### MATERIALS PROVIDED
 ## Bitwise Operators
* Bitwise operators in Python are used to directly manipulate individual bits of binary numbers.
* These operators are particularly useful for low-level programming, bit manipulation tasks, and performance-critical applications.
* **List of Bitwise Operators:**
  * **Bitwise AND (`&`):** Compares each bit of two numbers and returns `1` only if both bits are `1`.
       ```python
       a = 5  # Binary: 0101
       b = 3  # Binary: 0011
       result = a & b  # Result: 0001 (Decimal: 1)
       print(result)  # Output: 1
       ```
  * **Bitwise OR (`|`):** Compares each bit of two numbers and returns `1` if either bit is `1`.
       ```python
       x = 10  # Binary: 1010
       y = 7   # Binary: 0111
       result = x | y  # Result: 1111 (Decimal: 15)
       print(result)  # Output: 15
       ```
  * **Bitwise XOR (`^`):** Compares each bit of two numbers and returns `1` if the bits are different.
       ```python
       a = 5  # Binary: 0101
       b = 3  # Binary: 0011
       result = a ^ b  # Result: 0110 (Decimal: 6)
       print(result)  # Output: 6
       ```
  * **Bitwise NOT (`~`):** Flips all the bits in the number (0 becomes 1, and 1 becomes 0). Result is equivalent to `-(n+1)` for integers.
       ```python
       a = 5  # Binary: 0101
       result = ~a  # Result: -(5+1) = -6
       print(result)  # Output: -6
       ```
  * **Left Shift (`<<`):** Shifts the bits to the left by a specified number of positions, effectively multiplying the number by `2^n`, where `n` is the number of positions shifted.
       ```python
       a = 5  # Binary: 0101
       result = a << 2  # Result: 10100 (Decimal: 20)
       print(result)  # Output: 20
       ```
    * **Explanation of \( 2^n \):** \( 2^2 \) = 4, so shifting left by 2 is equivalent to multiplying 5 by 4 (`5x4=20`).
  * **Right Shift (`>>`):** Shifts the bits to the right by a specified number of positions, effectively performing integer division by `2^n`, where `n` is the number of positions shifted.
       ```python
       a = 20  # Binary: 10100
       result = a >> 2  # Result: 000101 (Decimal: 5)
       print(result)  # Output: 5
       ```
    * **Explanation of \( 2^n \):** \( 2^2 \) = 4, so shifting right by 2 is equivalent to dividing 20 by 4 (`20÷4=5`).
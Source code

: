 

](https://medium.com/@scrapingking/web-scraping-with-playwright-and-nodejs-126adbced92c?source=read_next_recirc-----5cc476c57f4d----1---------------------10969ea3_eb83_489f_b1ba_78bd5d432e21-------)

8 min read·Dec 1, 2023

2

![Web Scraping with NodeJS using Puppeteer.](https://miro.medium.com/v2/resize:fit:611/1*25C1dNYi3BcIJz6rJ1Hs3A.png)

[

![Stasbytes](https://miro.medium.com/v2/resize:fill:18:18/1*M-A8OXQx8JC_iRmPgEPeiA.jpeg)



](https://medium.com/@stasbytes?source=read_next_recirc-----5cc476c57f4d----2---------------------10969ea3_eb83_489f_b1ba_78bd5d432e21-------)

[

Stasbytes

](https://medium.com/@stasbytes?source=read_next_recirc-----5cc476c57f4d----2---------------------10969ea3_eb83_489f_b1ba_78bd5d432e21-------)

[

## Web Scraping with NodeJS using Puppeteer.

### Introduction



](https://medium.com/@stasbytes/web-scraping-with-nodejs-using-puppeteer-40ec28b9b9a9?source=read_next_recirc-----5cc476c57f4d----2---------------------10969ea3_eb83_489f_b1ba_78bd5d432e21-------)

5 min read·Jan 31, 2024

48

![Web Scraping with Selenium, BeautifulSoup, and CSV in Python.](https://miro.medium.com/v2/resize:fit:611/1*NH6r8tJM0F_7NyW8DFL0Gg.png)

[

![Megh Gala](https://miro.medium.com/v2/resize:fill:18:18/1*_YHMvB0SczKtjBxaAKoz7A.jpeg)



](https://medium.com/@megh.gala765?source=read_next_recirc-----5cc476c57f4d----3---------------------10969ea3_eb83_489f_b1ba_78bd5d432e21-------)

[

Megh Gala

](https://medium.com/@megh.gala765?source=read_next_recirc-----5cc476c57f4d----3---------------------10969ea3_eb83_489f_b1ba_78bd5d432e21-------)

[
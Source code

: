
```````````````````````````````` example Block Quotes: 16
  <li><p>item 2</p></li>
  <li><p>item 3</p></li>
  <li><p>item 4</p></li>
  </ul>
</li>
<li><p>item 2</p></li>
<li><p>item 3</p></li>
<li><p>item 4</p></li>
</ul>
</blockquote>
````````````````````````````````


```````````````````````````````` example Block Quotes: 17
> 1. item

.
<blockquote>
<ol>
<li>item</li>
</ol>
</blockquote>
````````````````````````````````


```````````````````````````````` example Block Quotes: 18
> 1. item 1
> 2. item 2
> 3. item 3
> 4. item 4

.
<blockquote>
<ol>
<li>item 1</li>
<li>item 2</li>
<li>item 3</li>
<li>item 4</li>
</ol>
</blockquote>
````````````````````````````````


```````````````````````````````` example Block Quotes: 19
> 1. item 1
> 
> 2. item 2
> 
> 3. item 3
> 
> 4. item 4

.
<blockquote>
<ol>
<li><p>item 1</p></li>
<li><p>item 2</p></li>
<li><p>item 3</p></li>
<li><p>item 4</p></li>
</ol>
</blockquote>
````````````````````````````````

### YOUR GOAL
The entries above must be retyped exactly, down to the last character.

### FINISHED EXERCISE
 ## Bitwise Operators
* Bitwise operators in Python are used to directly manipulate individual bits of binary numbers.
* These operators are particularly useful for low-level programming, bit manipulation tasks, and performance-critical applications.
* **List of Bitwise Operators:**
  * **Bitwise AND (`&`):** Compares each bit of two numbers and returns `1` only if both bits are `1`.
       ```python
       a = 5  # Binary: 0101
       b = 3  # Binary: 0011
       result = a & b  # Result: 0001 (Decimal: 1)
       print(result)  # Output: 1
       ```
  * **Bitwise OR (`|`):** Compares each bit of two numbers and returns `1` if either bit is `1`.
       ```python
       x = 10  # Binary: 1010
       y = 7   # Binary: 0111
       result = x | y  # Result: 1111 (Decimal: 15)
       print(result)  # Output: 15
       ```
  * **Bitwise XOR (`^`):** Compares each bit of two numbers and returns `1` if the bits are different.
       ```python
       a = 5  # Binary: 0101
       b = 3  # Binary: 0011
       result = a ^ b  # Result: 0110 (Decimal: 6)
       print(result)  # Output: 6
       ```
  * **Bitwise NOT (`~`):** Flips all the bits in the number (0 becomes 1, and 1 becomes 0). Result is equivalent to `-(n+1)` for integers.
       ```python
       a = 5  # Binary: 0101
       result = ~a  # Result: -(5+1) = -6
       print(result)  # Output: -6
       ```
  * **Left Shift (`<<`):** Shifts the bits to the left by a specified number of positions, effectively multiplying the number by `2^n`, where `n` is the number of positions shifted.
       ```python
       a = 5  # Binary: 0101
       result = a << 2  # Result: 10100 (Decimal: 20)
       print(result)  # Output: 20
       ```
    * **Explanation of \( 2^n \):** \( 2^2 \) = 4, so shifting left by 2 is equivalent to multiplying 5 by 4 (`5x4=20`).
  * **Right Shift (`>>`):** Shifts the bits to the right by a specified number of positions, effectively performing integer division by `2^n`, where `n` is the number of positions shifted.
       ```python
       a = 20  # Binary: 10100
       result = a >> 2  # Result: 000101 (Decimal: 5)
       print(result)  # Output: 5
       ```
    * **Explanation of \( 2^n \):** \( 2^2 \) = 4, so shifting right by 2 is equivalent to dividing 20 by 4 (`20÷4=5`).
Source code

: 

](https://medium.com/@scrapingking/web-scraping-with-playwright-and-nodejs-126adbced92c?source=read_next_recirc-----5cc476c57f4d----1---------------------10969ea3_eb83_489f_b1ba_78bd5d432e21-------)

8 min read·Dec 1, 2023

2

![Web Scraping with NodeJS using Puppeteer.](https://miro.medium.com/v2/resize:fit:611/1*25C1dNYi3BcIJz6rJ1Hs3A.png)

[

![Stasbytes](https://miro.medium.com/v2/resize:fill:18:18/1*M-A8OXQx8JC_iRmPgEPeiA.jpeg)



](https://medium.com/@stasbytes?source=read_next_recirc-----5cc476c57f4d----2---------------------10969ea3_eb83_489f_b1ba_78bd5d432e21-------)

[

Stasbytes

](https://medium.com/@stasbytes?source=read_next_recirc-----5cc476c57f4d----2---------------------10969ea3_eb83_489f_b1ba_78bd5d432e21-------)

[

## Web Scraping with NodeJS using Puppeteer.

### Introduction



](https://medium.com/@stasbytes/web-scraping-with-nodejs-using-puppeteer-40ec28b9b9a9?source=read_next_recirc-----5cc476c57f4d----2---------------------10969ea3_eb83_489f_b1ba_78bd5d432e21-------)

5 min read·Jan 31, 2024

48

![Web Scraping with Selenium, BeautifulSoup, and CSV in Python.](https://miro.medium.com/v2/resize:fit:611/1*NH6r8tJM0F_7NyW8DFL0Gg.png)

[

![Megh Gala](https://miro.medium.com/v2/resize:fill:18:18/1*_YHMvB0SczKtjBxaAKoz7A.jpeg)



](https://medium.com/@megh.gala765?source=read_next_recirc-----5cc476c57f4d----3---------------------10969ea3_eb83_489f_b1ba_78bd5d432e21-------)

[

Megh Gala

](https://medium.com/@megh.gala765?source=read_next_recirc-----5cc476c57f4d----3---------------------10969ea3_eb83_489f_b1ba_78bd5d432e21-------)

[
Source code

:
```````````````````````````````` example Block Quotes: 16
  <li><p>item 2</p></li>
  <li><p>item 3</p></li>
  <li><p>item 4</p></li>
  </ul>
</li>
<li><p>item 2</p></li>
<li><p>item 3</p></li>
<li><p>item 4</p></li>
</ul>
</blockquote>
````````````````````````````````


```````````````````````````````` example Block Quotes: 17
> 1. item

.
<blockquote>
<ol>
<li>item</li>
</ol>
</blockquote>
````````````````````````````````


```````````````````````````````` example Block Quotes: 18
> 1. item 1
> 2. item 2
> 3. item 3
> 4. item 4

.
<blockquote>
<ol>
<li>item 1</li>
<li>item 2</li>
<li>item 3</li>
<li>item 4</li>
</ol>
</blockquote>
````````````````````````````````


```````````````````````````````` example Block Quotes: 19
> 1. item 1
> 
> 2. item 2
> 
> 3. item 3
> 
> 4. item 4

.
<blockquote>
<ol>
<li><p>item 1</p></li>
<li><p>item 2</p></li>
<li><p>item 3</p></li>
<li><p>item 4</p></li>
</ol>
</blockquote>
````````````````````````````````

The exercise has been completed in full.